Exercise requirements
Within the records below, how many lines contain "OwlGamingPlus"? The answer is that number alone.

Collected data
**********
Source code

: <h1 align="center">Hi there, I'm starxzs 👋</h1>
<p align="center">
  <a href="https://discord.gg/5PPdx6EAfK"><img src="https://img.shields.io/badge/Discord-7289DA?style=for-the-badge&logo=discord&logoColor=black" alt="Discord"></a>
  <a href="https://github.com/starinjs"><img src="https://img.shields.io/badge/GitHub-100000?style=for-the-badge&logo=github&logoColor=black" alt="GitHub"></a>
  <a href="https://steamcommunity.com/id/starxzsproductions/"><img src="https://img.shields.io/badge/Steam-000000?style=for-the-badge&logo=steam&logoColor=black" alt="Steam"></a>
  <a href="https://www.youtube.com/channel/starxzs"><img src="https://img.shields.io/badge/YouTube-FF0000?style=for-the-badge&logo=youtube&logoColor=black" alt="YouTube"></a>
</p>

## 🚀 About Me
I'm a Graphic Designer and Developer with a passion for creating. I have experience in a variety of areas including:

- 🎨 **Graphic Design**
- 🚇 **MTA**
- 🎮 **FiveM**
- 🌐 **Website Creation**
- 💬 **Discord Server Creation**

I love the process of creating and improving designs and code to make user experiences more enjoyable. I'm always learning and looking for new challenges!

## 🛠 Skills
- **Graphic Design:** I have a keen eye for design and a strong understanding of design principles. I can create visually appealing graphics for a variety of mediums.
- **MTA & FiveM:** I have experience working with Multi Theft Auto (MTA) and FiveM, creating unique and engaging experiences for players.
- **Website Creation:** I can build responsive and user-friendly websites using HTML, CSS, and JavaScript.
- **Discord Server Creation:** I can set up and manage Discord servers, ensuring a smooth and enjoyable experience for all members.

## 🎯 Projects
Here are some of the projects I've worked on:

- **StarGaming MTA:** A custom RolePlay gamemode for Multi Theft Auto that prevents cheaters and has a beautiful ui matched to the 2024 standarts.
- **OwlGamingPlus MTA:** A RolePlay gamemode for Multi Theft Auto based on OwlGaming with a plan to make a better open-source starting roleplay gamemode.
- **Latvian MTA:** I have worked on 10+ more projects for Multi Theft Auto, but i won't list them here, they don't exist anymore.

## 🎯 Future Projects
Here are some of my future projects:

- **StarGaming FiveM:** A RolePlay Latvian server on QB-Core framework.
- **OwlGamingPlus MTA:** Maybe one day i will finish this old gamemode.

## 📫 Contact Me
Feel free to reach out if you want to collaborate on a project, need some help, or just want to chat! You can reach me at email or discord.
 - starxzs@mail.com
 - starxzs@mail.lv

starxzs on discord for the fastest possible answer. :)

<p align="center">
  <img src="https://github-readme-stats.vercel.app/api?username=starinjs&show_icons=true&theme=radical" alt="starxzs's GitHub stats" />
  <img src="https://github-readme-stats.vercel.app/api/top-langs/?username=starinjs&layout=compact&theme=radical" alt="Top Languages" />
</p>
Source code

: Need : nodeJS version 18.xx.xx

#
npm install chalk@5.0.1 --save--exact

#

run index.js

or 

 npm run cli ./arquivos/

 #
**********
Your solution
2